We’ll start by stating that financial education and extensive research form the foundation of successful investing and effective risk management. Nothing substitutes having a deep understanding of financial markets, investment products, and economic trends.

As Andy points out, research allows you to look into a company's financial health, competitiveness, industry position, and potential risks. It involves analyzing various parameters, such as earnings reports, balance sheets, cash flow statements, and market trends.

The objective of such research is not only to identify lucrative investment opportunities but also to understand the potential risks that come with each investment. By having a comprehensive understanding of the investment, investors can anticipate potential market or company-specific disruptions and devise strategies to mitigate those risks.

Two types of risk

There are two basic types of risk when it comes to stock investing: non-systemic risk and systemic risk. In order to effectively manage your risk, you have to understand each type of risk…and you have to have strategies in place to mitigate each type of risk.

Non-systemic risk is risk that is limited to a certain company. For instance, a major oil spill like the 1989 Exxon Valdez oil spill had a major impact on Exxon’s stock, but it didn’t present a risk to the oil and energy sector as a whole. If you were invested in Exxon at the time and didn’t have risk mitigation in place, you could have lost your shorts, but someone who was invested in Shell, for instance, would be just fine.

Systemic risk, as you might guess, is risk that can impact an entire sector or even the market as a whole.
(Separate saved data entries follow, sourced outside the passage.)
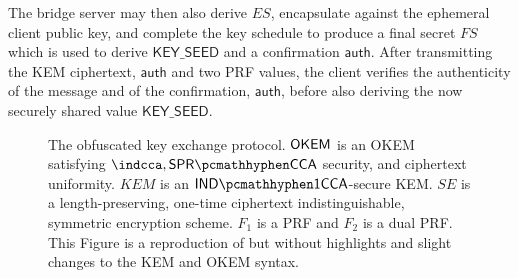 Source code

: The bridge server may then also derive $ES$, encapsulate against the ephemeral client public key, and complete the key schedule to produce a final secret $FS$ which is used to derive $\mathsf{KEY\_SEED}$ and a confirmation $\mathsf{auth}$.
After transmitting the KEM ciphertext, $\mathsf{auth}$ and two PRF values, the client verifies the authenticity of the message and of the confirmation, $\mathsf{auth}$, before also deriving the now securely shared value $\mathsf{KEY\_SEED}$.

\begin{figure}
    
    \caption[
        The \drivel{} obfuscated key exchange protocol.
    ]{
        The \drivel{} obfuscated key exchange protocol.
        $\OKEM$ is an OKEM satisfying $\indcca, \sprcca$ security, and ciphertext uniformity.
        $KEM$ is an $\indonecca$-secure KEM.
        $SE$ is a length-preserving, one-time ciphertext indistinguishable, symmetric encryption scheme.
        $F_1$ is a PRF and $F_2$ is a dual PRF.
        This Figure is a reproduction of \cite[Fig.~6]{EPRINT:GRSV25} but without highlights and slight changes to the KEM and OKEM syntax.
    }
    \label{fig:drivel}
\end{figure}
A great example of this was the 2008 subprime mortgage crisis. It tanked both the housing market and the economy as a whole. In a systemic risk scenario, every investor is at risk and needs a good plan in place to manage that risk.

Let’s talk about diversification

Diversification, the practice of spreading investments across various types of assets or asset classes to reduce exposure to any single asset or risk, is a commonly recommended strategy for risk management. The principle behind diversification is that a variety of investments will, on average, yield higher returns and pose a lower risk than any individual investment.

This isn’t always the case, however. Diversification only primarily addresses non-systemic risk, the risks specific to a company or industry. By investing in a wide array of companies and sectors, the impact of one company's failure is minimized.

However, diversification does not protect investors from systemic risk—these are risks that affect the entire market, such as inflation, political instability, changes in tax policy, or an economic recession like the 2008 housing crisis. Systemic risks are unavoidable and can only be managed, not eliminated.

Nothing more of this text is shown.